Please return all lines of the data below containing the string "basicAuth".

═════ SOURCE DATA

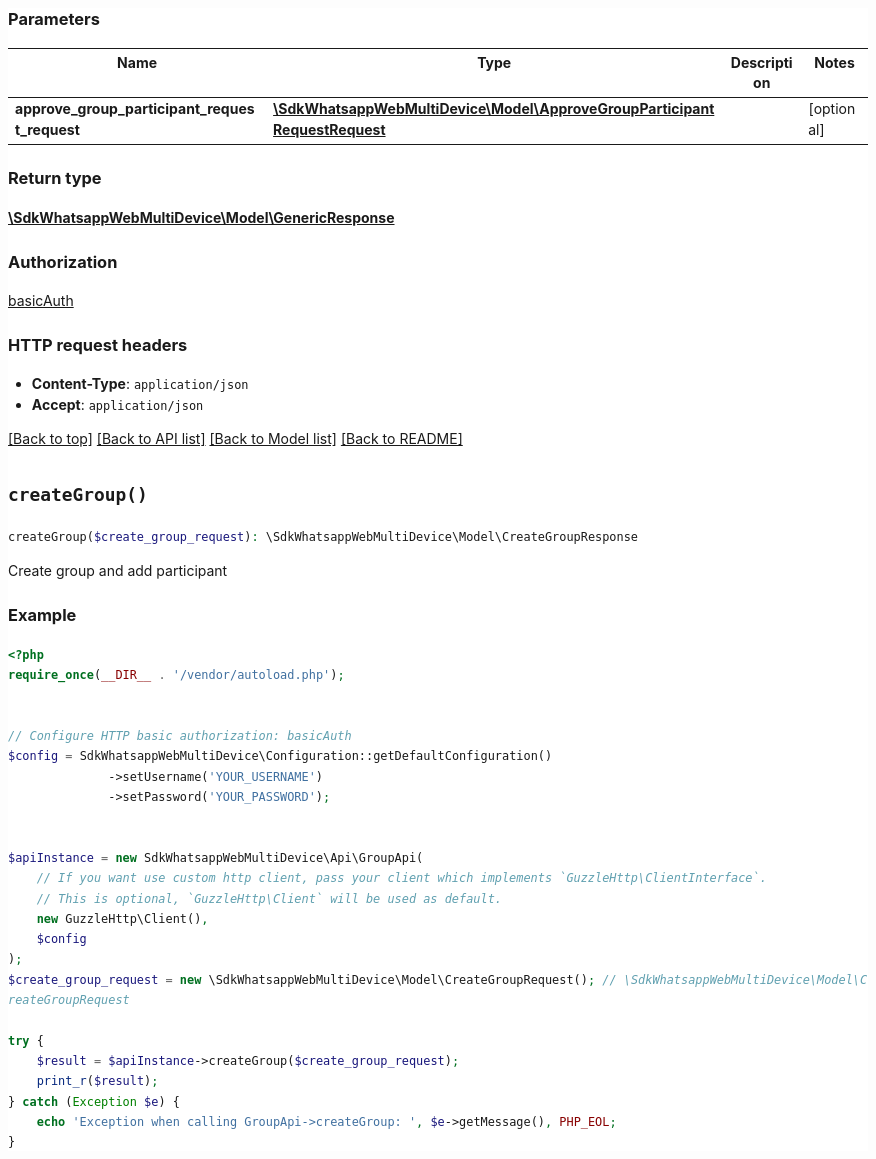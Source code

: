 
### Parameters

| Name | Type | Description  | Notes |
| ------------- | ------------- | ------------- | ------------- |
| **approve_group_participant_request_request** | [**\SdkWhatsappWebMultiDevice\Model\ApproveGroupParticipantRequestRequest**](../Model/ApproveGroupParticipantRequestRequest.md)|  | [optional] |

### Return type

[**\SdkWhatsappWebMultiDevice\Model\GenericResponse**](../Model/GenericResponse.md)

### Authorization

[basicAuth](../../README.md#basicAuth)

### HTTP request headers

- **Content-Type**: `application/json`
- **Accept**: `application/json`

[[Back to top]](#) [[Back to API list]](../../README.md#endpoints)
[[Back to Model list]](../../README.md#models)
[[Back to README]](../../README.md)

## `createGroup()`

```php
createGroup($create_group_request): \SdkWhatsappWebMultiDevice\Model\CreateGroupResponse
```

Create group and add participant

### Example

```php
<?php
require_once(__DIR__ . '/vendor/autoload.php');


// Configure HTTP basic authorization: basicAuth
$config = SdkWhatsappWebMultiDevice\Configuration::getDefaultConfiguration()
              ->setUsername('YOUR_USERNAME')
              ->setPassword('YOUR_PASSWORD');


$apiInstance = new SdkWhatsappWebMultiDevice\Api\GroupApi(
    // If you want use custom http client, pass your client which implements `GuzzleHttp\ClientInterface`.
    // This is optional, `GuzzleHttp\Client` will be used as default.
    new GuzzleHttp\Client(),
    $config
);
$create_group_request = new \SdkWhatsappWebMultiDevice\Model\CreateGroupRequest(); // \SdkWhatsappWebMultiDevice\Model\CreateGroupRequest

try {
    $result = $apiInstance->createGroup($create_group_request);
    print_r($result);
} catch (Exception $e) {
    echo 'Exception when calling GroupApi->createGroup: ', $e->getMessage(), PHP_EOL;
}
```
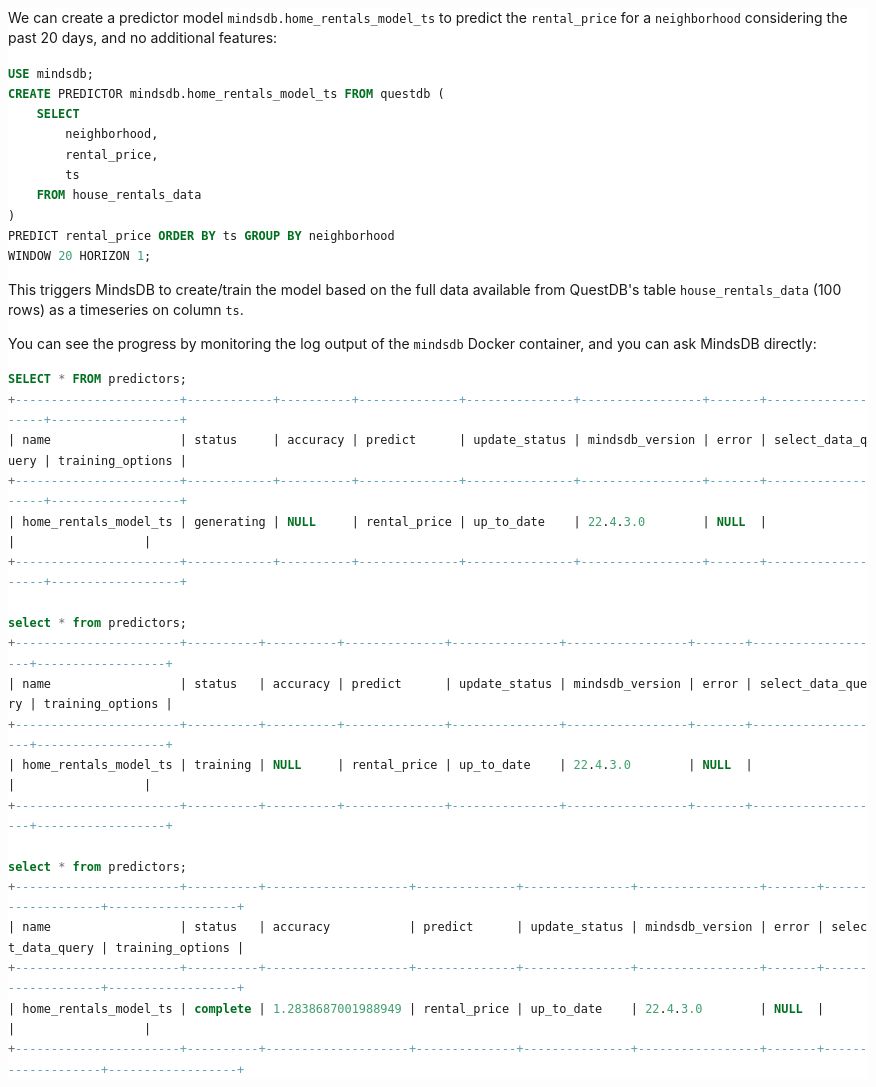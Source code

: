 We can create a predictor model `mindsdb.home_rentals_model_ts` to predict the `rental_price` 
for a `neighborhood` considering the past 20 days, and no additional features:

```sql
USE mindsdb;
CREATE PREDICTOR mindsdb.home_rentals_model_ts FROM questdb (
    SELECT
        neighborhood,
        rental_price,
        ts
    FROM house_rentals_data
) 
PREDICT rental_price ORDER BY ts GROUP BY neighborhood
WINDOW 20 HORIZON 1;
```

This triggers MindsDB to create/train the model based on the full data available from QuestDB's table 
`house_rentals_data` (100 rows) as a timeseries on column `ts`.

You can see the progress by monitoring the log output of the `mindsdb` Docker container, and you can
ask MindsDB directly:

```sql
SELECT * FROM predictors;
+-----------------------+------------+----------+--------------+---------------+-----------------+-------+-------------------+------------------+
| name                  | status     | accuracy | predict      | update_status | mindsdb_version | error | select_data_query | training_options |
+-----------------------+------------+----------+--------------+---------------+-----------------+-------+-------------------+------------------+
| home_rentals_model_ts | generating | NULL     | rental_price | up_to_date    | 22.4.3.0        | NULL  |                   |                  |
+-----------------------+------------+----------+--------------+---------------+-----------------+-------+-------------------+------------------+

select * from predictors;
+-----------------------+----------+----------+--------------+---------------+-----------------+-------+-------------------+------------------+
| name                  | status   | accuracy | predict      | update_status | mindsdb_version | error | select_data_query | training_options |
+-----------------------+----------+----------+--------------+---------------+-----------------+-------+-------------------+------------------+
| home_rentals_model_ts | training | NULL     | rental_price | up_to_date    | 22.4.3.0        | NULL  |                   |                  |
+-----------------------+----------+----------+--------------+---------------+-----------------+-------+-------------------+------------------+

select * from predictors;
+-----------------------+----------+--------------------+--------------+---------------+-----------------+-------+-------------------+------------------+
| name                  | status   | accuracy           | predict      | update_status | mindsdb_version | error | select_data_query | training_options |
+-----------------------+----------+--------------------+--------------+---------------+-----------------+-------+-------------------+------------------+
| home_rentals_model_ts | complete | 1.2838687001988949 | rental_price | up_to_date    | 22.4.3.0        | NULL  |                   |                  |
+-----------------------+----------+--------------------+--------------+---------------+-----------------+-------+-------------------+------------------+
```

══════════

» **REPLY TO THE EXERCISE**:
[basicAuth](../../README.md#basicAuth)
// Configure HTTP basic authorization: basicAuth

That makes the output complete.